Penggunaan 900 ribu motor listrik berpotensi mengurangi konsumsi BBM sekitar 320 juta liter setiap tahun. Pada skala yang sama, kompensasi Pertalite berpeluang ditekan sekitar Rp480 miliar per tahun.
Data Kementerian Energi dan Sumber Daya Mineral yang dibagikan AISMOLI itu menunjukkan dampak peralihan kendaraan roda dua tidak hanya dirasakan pengguna. Pengurangan kebutuhan BBM juga membuka peluang penghematan ruang fiskal untuk menjaga harga energi.
Dampak Fiskal Muncul dari Peralihan Roda Dua
Sepeda motor memiliki jumlah yang sangat besar di Indonesia, sehingga perubahan pada sebagian pengguna dapat menghasilkan pengaruh yang berarti terhadap konsumsi energi. Elektrifikasi roda dua dipandang AISMOLI sebagai langkah efisiensi energi nasional, bukan sekadar penambahan kendaraan baru.

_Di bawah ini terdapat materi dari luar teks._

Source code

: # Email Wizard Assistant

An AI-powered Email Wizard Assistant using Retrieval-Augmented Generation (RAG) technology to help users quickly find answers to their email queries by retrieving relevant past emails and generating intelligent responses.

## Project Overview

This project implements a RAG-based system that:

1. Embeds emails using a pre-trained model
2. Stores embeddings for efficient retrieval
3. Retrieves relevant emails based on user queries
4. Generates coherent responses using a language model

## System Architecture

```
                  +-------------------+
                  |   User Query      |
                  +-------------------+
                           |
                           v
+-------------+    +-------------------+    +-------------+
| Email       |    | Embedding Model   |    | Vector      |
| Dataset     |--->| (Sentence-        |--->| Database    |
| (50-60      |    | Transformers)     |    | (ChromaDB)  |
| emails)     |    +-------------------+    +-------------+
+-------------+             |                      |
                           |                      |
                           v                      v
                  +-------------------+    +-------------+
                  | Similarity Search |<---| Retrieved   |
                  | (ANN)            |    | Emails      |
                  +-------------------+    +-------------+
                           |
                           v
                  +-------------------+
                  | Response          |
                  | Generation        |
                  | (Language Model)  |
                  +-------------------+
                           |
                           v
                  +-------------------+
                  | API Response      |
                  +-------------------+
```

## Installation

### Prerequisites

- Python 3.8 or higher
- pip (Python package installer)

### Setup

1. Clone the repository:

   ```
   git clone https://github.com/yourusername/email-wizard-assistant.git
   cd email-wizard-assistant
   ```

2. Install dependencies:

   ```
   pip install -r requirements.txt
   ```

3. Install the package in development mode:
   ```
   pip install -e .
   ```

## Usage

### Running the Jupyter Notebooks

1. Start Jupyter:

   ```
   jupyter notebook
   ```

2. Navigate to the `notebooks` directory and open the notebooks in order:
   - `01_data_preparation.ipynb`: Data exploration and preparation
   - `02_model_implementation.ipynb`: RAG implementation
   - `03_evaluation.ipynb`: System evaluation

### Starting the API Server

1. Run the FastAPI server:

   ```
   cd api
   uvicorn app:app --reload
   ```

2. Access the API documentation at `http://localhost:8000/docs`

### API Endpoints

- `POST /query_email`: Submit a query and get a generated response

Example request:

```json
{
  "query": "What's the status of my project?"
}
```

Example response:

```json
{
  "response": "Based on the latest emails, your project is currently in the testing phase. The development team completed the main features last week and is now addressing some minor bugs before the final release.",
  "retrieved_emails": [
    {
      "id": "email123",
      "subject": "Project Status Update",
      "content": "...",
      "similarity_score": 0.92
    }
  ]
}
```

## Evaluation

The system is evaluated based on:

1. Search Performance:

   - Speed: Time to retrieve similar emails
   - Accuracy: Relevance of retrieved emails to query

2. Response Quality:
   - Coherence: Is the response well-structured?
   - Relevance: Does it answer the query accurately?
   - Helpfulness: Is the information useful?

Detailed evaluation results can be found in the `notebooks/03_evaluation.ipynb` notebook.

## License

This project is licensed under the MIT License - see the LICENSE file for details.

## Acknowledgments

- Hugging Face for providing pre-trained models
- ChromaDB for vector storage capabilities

Ketua Umum AISMOLI Budi Setiyadi menyebut manfaat kendaraan listrik akan menjadi lebih luas ketika jumlah pengguna terus bertambah. Ia menilai biaya operasional yang lebih rendah bagi pemilik motor merupakan salah satu efek dari percepatan adopsi.
“Kalau dilakukan dalam skala jutaan kendaraan, manfaatnya bukan hanya dirasakan pemilik motor melalui biaya operasional yang lebih rendah,” kata Budi Setiyadi dalam rilis yang diterima oto.detik.com. Ia juga menyebut negara berpeluang menekan konsumsi BBM dan kebutuhan ruang fiskal yang digunakan untuk menjaga harga energi.
Potensi Bertambah Seiring Jumlah Motor Listrik
Kementerian ESDM pernah menghitung rasio pengurangan konsumsi BBM sebesar sekitar 356 juta liter per tahun untuk setiap 1 juta kendaraan roda dua yang beralih ke listrik. Dengan rasio yang sama, peralihan 10 juta motor dapat mengurangi kebutuhan BBM hingga sekitar 3,56 miliar liter per tahun.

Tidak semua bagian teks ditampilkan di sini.